Kenneth G. Willis
Frequency and cross-tabulation tables have limitations in their ability to analyse housing problems. Suppose a sample of houses consisted of 180 observations, and the purpose is to investigate the effect of income, household size and tenure type on housing consumption. By cross-tabulation, the sample could be divided into, say, five income groups, four household size groups and three tenure groups. Means could be computed from each cell to estimate the effect of these variables on demand. However, with 5×4×3=60 cells, there would only be an average of three observations per cell, and although some would have five or six, many would be empty and most would have only one or two observations, making means meaningless or extremely unreliable (Malpezzi, 1984b). Regression techniques get round this problem, in addition to that of errors in results and interpretations which can occur in cross-tabulations through the inappropriate grouping of survey data (Upton, 1989).

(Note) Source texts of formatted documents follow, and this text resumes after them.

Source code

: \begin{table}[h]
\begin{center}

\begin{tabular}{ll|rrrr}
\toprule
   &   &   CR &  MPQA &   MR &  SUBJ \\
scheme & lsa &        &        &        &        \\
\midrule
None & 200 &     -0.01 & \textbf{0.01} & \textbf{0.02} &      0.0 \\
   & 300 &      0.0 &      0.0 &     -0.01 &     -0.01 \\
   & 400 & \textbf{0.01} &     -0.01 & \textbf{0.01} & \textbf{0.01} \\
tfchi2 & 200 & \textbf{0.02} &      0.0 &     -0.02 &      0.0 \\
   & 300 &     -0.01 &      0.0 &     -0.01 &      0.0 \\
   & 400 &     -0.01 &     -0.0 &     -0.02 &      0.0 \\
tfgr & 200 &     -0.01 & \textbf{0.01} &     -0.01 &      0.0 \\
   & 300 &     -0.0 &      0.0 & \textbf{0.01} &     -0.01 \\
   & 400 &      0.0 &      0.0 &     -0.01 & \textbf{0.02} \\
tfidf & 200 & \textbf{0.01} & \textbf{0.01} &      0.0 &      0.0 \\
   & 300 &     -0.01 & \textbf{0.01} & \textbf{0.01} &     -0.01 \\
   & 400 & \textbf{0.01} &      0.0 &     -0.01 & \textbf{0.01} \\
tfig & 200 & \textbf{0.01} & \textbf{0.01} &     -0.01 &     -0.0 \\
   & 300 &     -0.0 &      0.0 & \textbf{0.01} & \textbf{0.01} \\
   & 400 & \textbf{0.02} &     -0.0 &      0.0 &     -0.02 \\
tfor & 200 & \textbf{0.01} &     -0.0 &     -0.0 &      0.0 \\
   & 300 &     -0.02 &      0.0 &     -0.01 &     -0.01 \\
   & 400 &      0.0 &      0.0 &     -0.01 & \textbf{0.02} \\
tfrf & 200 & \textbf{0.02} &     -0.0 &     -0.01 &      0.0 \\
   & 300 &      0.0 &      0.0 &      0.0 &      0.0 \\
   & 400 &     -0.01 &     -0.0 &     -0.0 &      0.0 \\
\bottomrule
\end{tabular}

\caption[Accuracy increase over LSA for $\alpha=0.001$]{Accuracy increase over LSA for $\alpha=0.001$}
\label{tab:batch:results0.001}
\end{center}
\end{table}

Regression analysis can be broadly defined as the analysis of the statistical relationship among variables. There are many forms of regression analysis but a basic distinction can be made between forms which use continuous data and those which use discrete data. The classical regression model is based upon a continuous dependent (response or endogenous) variable (Y) which is dependent upon a number of independent (predictor or exogenous) variables (X1, X2, X3...., Xk). Such a model implies cause and effect; a given change in X1 will cause Y to change by a specific amount; but it does not prove cause and effect. It really stresses the probabilistic association between the two variables. Indeed instrumentalism argues that variables and models should be chosen which provide the best predictive results (since this is the primary purpose of a theory) rather than selecting those based on deductive logic or causal theory (Boland, 1979).